Instructions for the task
Exact copy, no pictures: return all the data below as written.

Recorded information
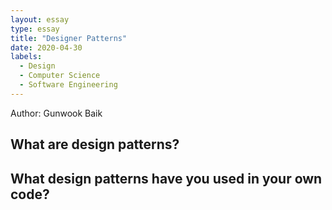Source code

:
 ```yaml
---
layout: essay
type: essay
title: "Designer Patterns"
date: 2020-04-30
labels:
  - Design
  - Computer Science
  - Software Engineering
---
```

Author: Gunwook Baik

## What are design patterns?


## What design patterns have you used in your own code?


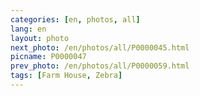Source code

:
 ```yaml
---
categories: [en, photos, all]
lang: en
layout: photo
next_photo: /en/photos/all/P0000045.html
picname: P0000047
prev_photo: /en/photos/all/P0000059.html
tags: [Farm House, Zebra]
---
```

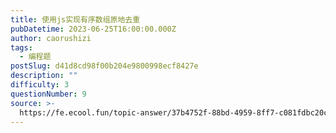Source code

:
 ```yaml
---
title: 使用js实现有序数组原地去重
pubDatetime: 2023-06-25T16:00:00.000Z
author: caorushizi
tags:
  - 编程题
postSlug: d41d8cd98f00b204e9800998ecf8427e
description: ""
difficulty: 3
questionNumber: 9
source: >-
  https://fe.ecool.fun/topic-answer/37b4752f-88bd-4959-8ff7-c081fdbc20cb?orderBy=updateTime&order=desc&tagId=26
---
```

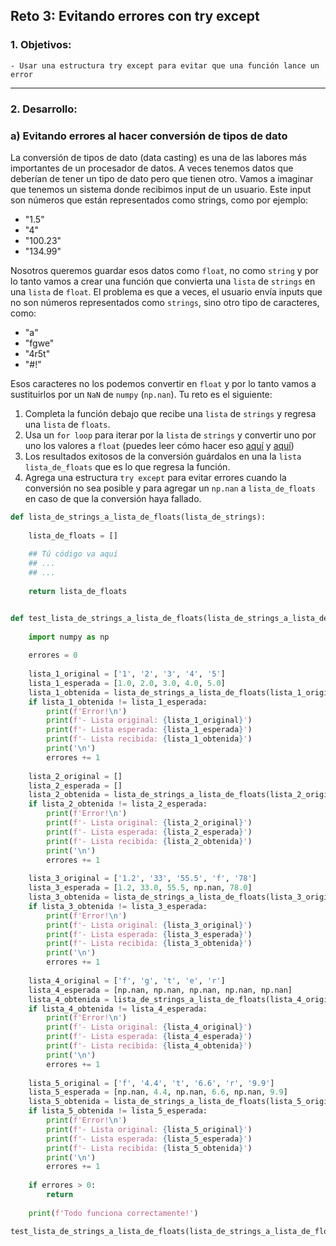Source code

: ## Reto 3: Evitando errores con try except

### 1. Objetivos:
    - Usar una estructura try except para evitar que una función lance un error
 
---
    
### 2. Desarrollo:

### a) Evitando errores al hacer conversión de tipos de dato

La conversión de tipos de dato (data casting) es una de las labores más importantes de un procesador de datos. A veces tenemos datos que deberían de tener un tipo de dato pero que tienen otro. Vamos a imaginar que tenemos un sistema donde recibimos input de un usuario. Este input son números que están representados como strings, como por ejemplo:

- "1.5"
- "4"
- "100.23"
- "134.99"

Nosotros queremos guardar esos datos como `float`, no como `string` y por lo tanto vamos a crear una función que convierta una `lista` de `strings` en una `lista` de `float`. El problema es que a veces, el usuario envía inputs que no son números representados como `strings`, sino otro tipo de caracteres, como:

- "a"
- "fgwe"
- "4r5t"
- "#!"

Esos caracteres no los podemos convertir en `float` y por lo tanto vamos a sustituirlos por un `NaN` de `numpy` (`np.nan`). Tu reto es el siguiente:

1. Completa la función debajo que recibe una `lista` de `strings` y regresa una `lista` de `floats`.
2. Usa un `for loop` para iterar por la `lista` de `strings` y convertir uno por uno los valores a `float` (puedes leer cómo hacer eso [aquí](http://lineadecodigo.com/python/iterar-una-lista-en-python/) y [aquí](https://es.stackoverflow.com/questions/49194/c%C3%B3mo-convertir-un-tipo-string-a-float-o-int))
3. Los resultados exitosos de la conversión guárdalos en una la `lista` `lista_de_floats` que es lo que regresa la función.
4. Agrega una estructura `try except` para evitar errores cuando la conversión no sea posible y para agregar un `np.nan` a `lista_de_floats` en caso de que la conversión haya fallado.


```python
def lista_de_strings_a_lista_de_floats(lista_de_strings):
    
    lista_de_floats = []
    
    ## Tú código va aquí
    ## ...
    ## ...
        
    return lista_de_floats
```


```python

def test_lista_de_strings_a_lista_de_floats(lista_de_strings_a_lista_de_floats):
    
    import numpy as np
    
    errores = 0
    
    lista_1_original = ['1', '2', '3', '4', '5']
    lista_1_esperada = [1.0, 2.0, 3.0, 4.0, 5.0]
    lista_1_obtenida = lista_de_strings_a_lista_de_floats(lista_1_original)
    if lista_1_obtenida != lista_1_esperada:
        print(f'Error!\n')
        print(f'- Lista original: {lista_1_original}')
        print(f'- Lista esperada: {lista_1_esperada}')
        print(f'- Lista recibida: {lista_1_obtenida}')
        print('\n')
        errores += 1
        
    lista_2_original = []
    lista_2_esperada = []
    lista_2_obtenida = lista_de_strings_a_lista_de_floats(lista_2_original)
    if lista_2_obtenida != lista_2_esperada:
        print(f'Error!\n')
        print(f'- Lista original: {lista_2_original}')
        print(f'- Lista esperada: {lista_2_esperada}')
        print(f'- Lista recibida: {lista_2_obtenida}')
        print('\n')
        errores += 1
        
    lista_3_original = ['1.2', '33', '55.5', 'f', '78']
    lista_3_esperada = [1.2, 33.0, 55.5, np.nan, 78.0]
    lista_3_obtenida = lista_de_strings_a_lista_de_floats(lista_3_original)
    if lista_3_obtenida != lista_3_esperada:
        print(f'Error!\n')
        print(f'- Lista original: {lista_3_original}')
        print(f'- Lista esperada: {lista_3_esperada}')
        print(f'- Lista recibida: {lista_3_obtenida}')
        print('\n')
        errores += 1
        
    lista_4_original = ['f', 'g', 't', 'e', 'r']
    lista_4_esperada = [np.nan, np.nan, np.nan, np.nan, np.nan]
    lista_4_obtenida = lista_de_strings_a_lista_de_floats(lista_4_original)
    if lista_4_obtenida != lista_4_esperada:
        print(f'Error!\n')
        print(f'- Lista original: {lista_4_original}')
        print(f'- Lista esperada: {lista_4_esperada}')
        print(f'- Lista recibida: {lista_4_obtenida}')
        print('\n')
        errores += 1
        
    lista_5_original = ['f', '4.4', 't', '6.6', 'r', '9.9']
    lista_5_esperada = [np.nan, 4.4, np.nan, 6.6, np.nan, 9.9]
    lista_5_obtenida = lista_de_strings_a_lista_de_floats(lista_5_original)
    if lista_5_obtenida != lista_5_esperada:
        print(f'Error!\n')
        print(f'- Lista original: {lista_5_original}')
        print(f'- Lista esperada: {lista_5_esperada}')
        print(f'- Lista recibida: {lista_5_obtenida}')
        print('\n')
        errores += 1
        
    if errores > 0:
        return
    
    print(f'Todo funciona correctamente!')

test_lista_de_strings_a_lista_de_floats(lista_de_strings_a_lista_de_floats)
```


```python

```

Answer to this exercise
Source code

:
 ```yaml
---
layout: essay
type: essay
title: "Designer Patterns"
date: 2020-04-30
labels:
  - Design
  - Computer Science
  - Software Engineering
---
```

Author: Gunwook Baik

## What are design patterns?


## What design patterns have you used in your own code?


Source code

:
 ```yaml
---
categories: [en, photos, all]
lang: en
layout: photo
next_photo: /en/photos/all/P0000045.html
picname: P0000047
prev_photo: /en/photos/all/P0000059.html
tags: [Farm House, Zebra]
---
```

Source code

:
 ```yaml
---
title: 使用js实现有序数组原地去重
pubDatetime: 2023-06-25T16:00:00.000Z
author: caorushizi
tags:
  - 编程题
postSlug: d41d8cd98f00b204e9800998ecf8427e
description: ""
difficulty: 3
questionNumber: 9
source: >-
  https://fe.ecool.fun/topic-answer/37b4752f-88bd-4959-8ff7-c081fdbc20cb?orderBy=updateTime&order=desc&tagId=26
---
```

Source code

: ## Reto 3: Evitando errores con try except

### 1. Objetivos:
    - Usar una estructura try except para evitar que una función lance un error
 
---
    
### 2. Desarrollo:

### a) Evitando errores al hacer conversión de tipos de dato

La conversión de tipos de dato (data casting) es una de las labores más importantes de un procesador de datos. A veces tenemos datos que deberían de tener un tipo de dato pero que tienen otro. Vamos a imaginar que tenemos un sistema donde recibimos input de un usuario. Este input son números que están representados como strings, como por ejemplo:

- "1.5"
- "4"
- "100.23"
- "134.99"

Nosotros queremos guardar esos datos como `float`, no como `string` y por lo tanto vamos a crear una función que convierta una `lista` de `strings` en una `lista` de `float`. El problema es que a veces, el usuario envía inputs que no son números representados como `strings`, sino otro tipo de caracteres, como:

- "a"
- "fgwe"
- "4r5t"
- "#!"

Esos caracteres no los podemos convertir en `float` y por lo tanto vamos a sustituirlos por un `NaN` de `numpy` (`np.nan`). Tu reto es el siguiente:

1. Completa la función debajo que recibe una `lista` de `strings` y regresa una `lista` de `floats`.
2. Usa un `for loop` para iterar por la `lista` de `strings` y convertir uno por uno los valores a `float` (puedes leer cómo hacer eso [aquí](http://lineadecodigo.com/python/iterar-una-lista-en-python/) y [aquí](https://es.stackoverflow.com/questions/49194/c%C3%B3mo-convertir-un-tipo-string-a-float-o-int))
3. Los resultados exitosos de la conversión guárdalos en una la `lista` `lista_de_floats` que es lo que regresa la función.
4. Agrega una estructura `try except` para evitar errores cuando la conversión no sea posible y para agregar un `np.nan` a `lista_de_floats` en caso de que la conversión haya fallado.


```python
def lista_de_strings_a_lista_de_floats(lista_de_strings):
    
    lista_de_floats = []
    
    ## Tú código va aquí
    ## ...
    ## ...
        
    return lista_de_floats
```


```python

def test_lista_de_strings_a_lista_de_floats(lista_de_strings_a_lista_de_floats):
    
    import numpy as np
    
    errores = 0
    
    lista_1_original = ['1', '2', '3', '4', '5']
    lista_1_esperada = [1.0, 2.0, 3.0, 4.0, 5.0]
    lista_1_obtenida = lista_de_strings_a_lista_de_floats(lista_1_original)
    if lista_1_obtenida != lista_1_esperada:
        print(f'Error!\n')
        print(f'- Lista original: {lista_1_original}')
        print(f'- Lista esperada: {lista_1_esperada}')
        print(f'- Lista recibida: {lista_1_obtenida}')
        print('\n')
        errores += 1
        
    lista_2_original = []
    lista_2_esperada = []
    lista_2_obtenida = lista_de_strings_a_lista_de_floats(lista_2_original)
    if lista_2_obtenida != lista_2_esperada:
        print(f'Error!\n')
        print(f'- Lista original: {lista_2_original}')
        print(f'- Lista esperada: {lista_2_esperada}')
        print(f'- Lista recibida: {lista_2_obtenida}')
        print('\n')
        errores += 1
        
    lista_3_original = ['1.2', '33', '55.5', 'f', '78']
    lista_3_esperada = [1.2, 33.0, 55.5, np.nan, 78.0]
    lista_3_obtenida = lista_de_strings_a_lista_de_floats(lista_3_original)
    if lista_3_obtenida != lista_3_esperada:
        print(f'Error!\n')
        print(f'- Lista original: {lista_3_original}')
        print(f'- Lista esperada: {lista_3_esperada}')
        print(f'- Lista recibida: {lista_3_obtenida}')
        print('\n')
        errores += 1
        
    lista_4_original = ['f', 'g', 't', 'e', 'r']
    lista_4_esperada = [np.nan, np.nan, np.nan, np.nan, np.nan]
    lista_4_obtenida = lista_de_strings_a_lista_de_floats(lista_4_original)
    if lista_4_obtenida != lista_4_esperada:
        print(f'Error!\n')
        print(f'- Lista original: {lista_4_original}')
        print(f'- Lista esperada: {lista_4_esperada}')
        print(f'- Lista recibida: {lista_4_obtenida}')
        print('\n')
        errores += 1
        
    lista_5_original = ['f', '4.4', 't', '6.6', 'r', '9.9']
    lista_5_esperada = [np.nan, 4.4, np.nan, 6.6, np.nan, 9.9]
    lista_5_obtenida = lista_de_strings_a_lista_de_floats(lista_5_original)
    if lista_5_obtenida != lista_5_esperada:
        print(f'Error!\n')
        print(f'- Lista original: {lista_5_original}')
        print(f'- Lista esperada: {lista_5_esperada}')
        print(f'- Lista recibida: {lista_5_obtenida}')
        print('\n')
        errores += 1
        
    if errores > 0:
        return
    
    print(f'Todo funciona correctamente!')

test_lista_de_strings_a_lista_de_floats(lista_de_strings_a_lista_de_floats)
```


```python

```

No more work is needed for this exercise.